[THE RECORDS Boundary: Start]
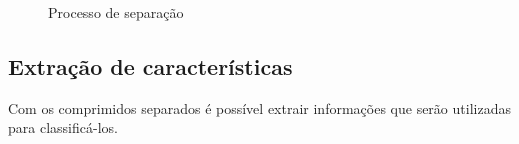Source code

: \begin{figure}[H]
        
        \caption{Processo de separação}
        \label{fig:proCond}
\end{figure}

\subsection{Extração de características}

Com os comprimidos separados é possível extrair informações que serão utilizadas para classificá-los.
[THE RECORDS Boundary: End]
[THE RECORDS Boundary: Start]
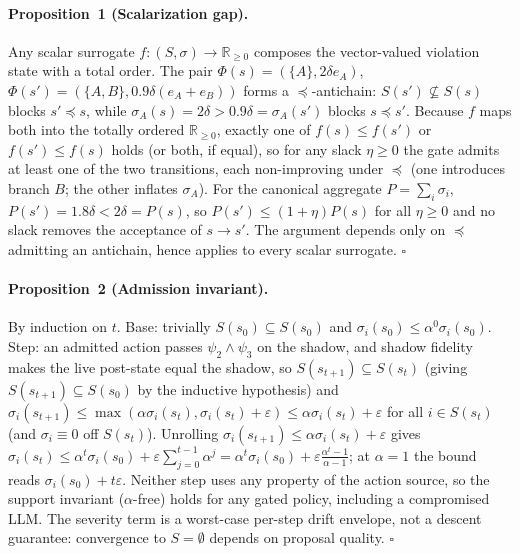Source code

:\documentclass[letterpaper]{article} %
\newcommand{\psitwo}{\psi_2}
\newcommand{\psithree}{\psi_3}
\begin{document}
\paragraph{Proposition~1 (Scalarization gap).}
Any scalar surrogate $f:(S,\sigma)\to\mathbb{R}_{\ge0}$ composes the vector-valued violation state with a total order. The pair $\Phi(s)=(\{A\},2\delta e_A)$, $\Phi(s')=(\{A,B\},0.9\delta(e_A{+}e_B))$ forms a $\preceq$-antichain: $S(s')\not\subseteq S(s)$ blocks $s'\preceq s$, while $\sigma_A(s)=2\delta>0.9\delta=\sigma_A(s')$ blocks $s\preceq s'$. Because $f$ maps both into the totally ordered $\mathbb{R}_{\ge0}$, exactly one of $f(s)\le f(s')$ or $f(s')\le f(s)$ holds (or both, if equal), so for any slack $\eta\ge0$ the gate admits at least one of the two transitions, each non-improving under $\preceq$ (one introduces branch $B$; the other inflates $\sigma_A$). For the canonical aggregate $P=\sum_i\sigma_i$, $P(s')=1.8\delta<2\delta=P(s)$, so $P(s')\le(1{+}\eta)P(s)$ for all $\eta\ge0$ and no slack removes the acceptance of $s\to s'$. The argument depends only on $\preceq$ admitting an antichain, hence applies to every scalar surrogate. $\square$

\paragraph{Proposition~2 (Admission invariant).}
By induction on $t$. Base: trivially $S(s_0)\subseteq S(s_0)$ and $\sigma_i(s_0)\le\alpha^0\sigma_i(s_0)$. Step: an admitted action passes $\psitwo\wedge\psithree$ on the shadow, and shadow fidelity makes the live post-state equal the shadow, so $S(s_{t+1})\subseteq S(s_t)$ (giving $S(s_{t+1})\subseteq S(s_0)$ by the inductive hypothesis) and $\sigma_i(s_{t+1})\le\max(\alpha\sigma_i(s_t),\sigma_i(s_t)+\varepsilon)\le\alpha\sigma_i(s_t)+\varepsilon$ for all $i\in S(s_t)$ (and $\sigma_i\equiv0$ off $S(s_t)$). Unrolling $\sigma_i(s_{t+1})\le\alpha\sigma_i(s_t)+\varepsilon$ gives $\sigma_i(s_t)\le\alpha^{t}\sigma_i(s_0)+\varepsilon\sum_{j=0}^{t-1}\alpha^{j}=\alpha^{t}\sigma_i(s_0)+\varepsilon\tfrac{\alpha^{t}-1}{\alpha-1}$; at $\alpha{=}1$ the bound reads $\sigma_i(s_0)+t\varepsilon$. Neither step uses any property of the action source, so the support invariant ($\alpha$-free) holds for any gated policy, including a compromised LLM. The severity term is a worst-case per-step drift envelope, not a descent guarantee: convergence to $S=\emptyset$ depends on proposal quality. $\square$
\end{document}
[THE RECORDS Boundary: End]
— WHAT YOU ARE ASKED TO DO —
Return the count of lines in the entries above that include the word "newcommand", without any added text.

— TASK OUTPUT —
2